## EXTRACTED RECORDS
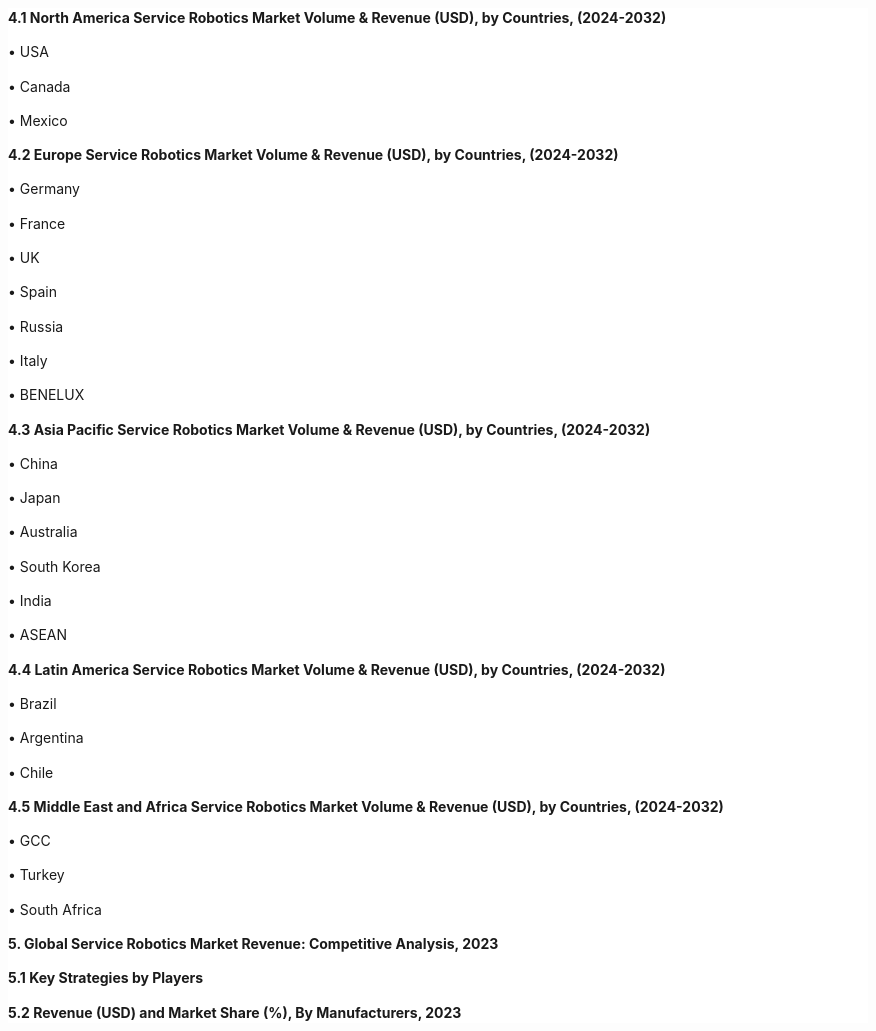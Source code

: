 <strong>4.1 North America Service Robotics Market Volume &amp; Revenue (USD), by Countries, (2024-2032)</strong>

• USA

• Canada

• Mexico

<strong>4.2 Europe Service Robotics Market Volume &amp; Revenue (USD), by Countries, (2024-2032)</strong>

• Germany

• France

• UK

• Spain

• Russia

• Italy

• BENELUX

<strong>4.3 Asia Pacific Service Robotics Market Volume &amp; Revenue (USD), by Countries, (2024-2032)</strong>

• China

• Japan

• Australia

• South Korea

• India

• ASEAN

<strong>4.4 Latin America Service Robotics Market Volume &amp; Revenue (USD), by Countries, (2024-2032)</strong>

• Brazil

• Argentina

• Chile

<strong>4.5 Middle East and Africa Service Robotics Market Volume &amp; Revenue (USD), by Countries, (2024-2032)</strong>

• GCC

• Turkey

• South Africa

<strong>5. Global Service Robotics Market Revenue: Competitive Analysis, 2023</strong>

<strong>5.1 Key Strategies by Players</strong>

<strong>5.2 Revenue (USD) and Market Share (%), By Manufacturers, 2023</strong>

...

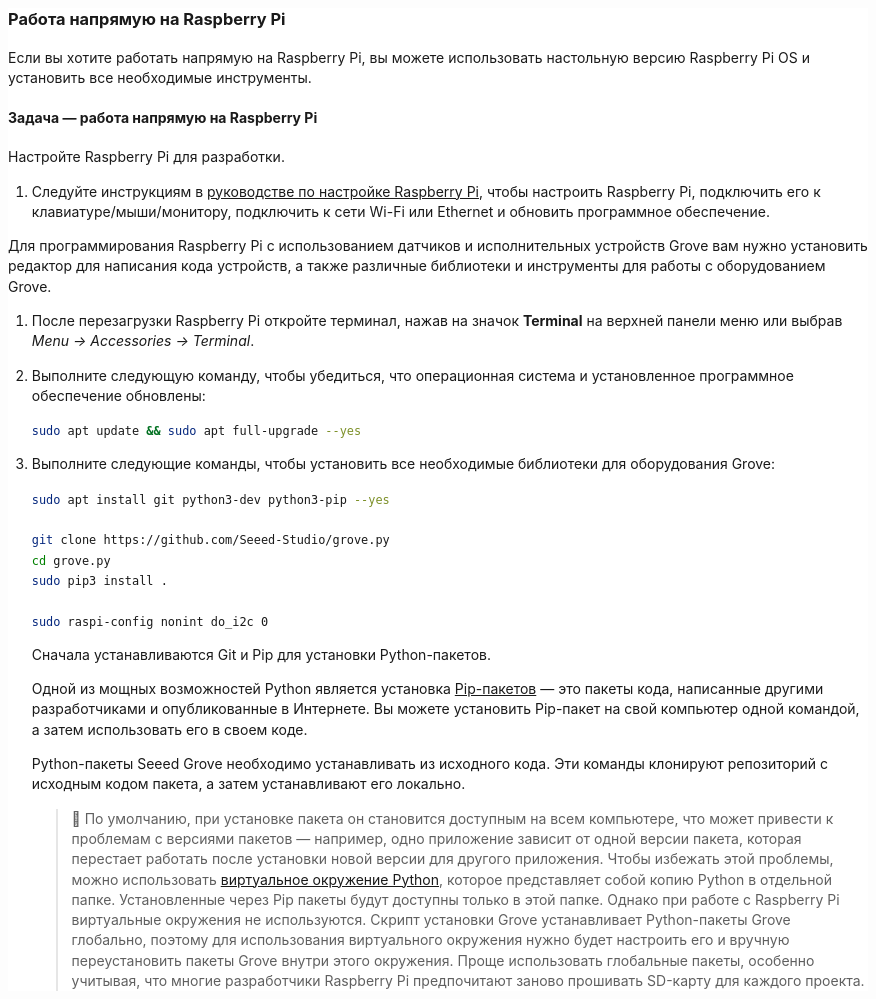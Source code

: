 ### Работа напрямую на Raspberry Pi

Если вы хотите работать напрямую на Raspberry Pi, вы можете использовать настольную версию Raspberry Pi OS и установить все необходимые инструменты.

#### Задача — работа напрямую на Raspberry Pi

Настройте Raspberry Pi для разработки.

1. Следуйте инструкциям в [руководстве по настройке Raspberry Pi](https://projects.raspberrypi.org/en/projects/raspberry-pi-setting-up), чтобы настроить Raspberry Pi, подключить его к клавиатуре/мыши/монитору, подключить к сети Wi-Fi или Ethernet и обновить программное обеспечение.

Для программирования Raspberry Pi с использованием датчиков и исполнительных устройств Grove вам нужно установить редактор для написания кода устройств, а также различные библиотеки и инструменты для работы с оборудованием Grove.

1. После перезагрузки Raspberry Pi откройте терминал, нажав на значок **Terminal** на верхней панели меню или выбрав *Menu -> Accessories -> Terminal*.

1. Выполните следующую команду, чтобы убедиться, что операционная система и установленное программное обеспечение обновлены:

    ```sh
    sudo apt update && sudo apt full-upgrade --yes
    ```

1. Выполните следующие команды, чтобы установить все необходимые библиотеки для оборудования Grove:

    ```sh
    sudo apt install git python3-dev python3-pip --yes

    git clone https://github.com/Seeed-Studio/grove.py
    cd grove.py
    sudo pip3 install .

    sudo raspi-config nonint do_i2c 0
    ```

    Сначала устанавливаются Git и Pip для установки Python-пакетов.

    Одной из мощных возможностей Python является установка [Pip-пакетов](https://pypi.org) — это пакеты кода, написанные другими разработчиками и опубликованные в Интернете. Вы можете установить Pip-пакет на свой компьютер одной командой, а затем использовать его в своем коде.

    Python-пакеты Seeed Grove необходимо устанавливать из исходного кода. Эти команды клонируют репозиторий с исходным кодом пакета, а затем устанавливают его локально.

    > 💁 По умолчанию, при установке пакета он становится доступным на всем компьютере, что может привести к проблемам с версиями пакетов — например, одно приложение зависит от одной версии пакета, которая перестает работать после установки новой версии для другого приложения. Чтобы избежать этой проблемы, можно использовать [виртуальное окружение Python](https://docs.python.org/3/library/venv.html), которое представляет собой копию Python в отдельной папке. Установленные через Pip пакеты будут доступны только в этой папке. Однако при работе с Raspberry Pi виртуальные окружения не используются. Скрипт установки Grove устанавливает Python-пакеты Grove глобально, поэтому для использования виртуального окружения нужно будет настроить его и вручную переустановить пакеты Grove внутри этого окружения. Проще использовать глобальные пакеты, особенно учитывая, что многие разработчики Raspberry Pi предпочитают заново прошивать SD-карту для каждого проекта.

...

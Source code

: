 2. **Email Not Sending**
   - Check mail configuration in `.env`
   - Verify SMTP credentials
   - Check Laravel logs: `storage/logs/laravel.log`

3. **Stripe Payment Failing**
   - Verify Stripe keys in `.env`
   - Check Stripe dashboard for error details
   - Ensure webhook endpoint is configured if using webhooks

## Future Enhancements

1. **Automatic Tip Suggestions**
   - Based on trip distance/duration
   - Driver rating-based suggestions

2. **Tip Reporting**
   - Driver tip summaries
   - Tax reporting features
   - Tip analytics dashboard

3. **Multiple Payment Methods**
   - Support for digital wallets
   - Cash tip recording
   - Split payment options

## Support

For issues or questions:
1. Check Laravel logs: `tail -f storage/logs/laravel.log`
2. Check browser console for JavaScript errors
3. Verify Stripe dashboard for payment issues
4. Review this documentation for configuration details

## EXERCISE REQUIREMENTS
Start with the line above that contains "- Ensure webhook" and stop after the line that contains "4. Review this". Output those lines exactly, and only those.

## YOUR RESPONSE
   - Ensure webhook endpoint is configured if using webhooks

## Future Enhancements

1. **Automatic Tip Suggestions**
   - Based on trip distance/duration
   - Driver rating-based suggestions

2. **Tip Reporting**
   - Driver tip summaries
   - Tax reporting features
   - Tip analytics dashboard

3. **Multiple Payment Methods**
   - Support for digital wallets
   - Cash tip recording
   - Split payment options

## Support

For issues or questions:
1. Check Laravel logs: `tail -f storage/logs/laravel.log`
2. Check browser console for JavaScript errors
3. Verify Stripe dashboard for payment issues
4. Review this documentation for configuration details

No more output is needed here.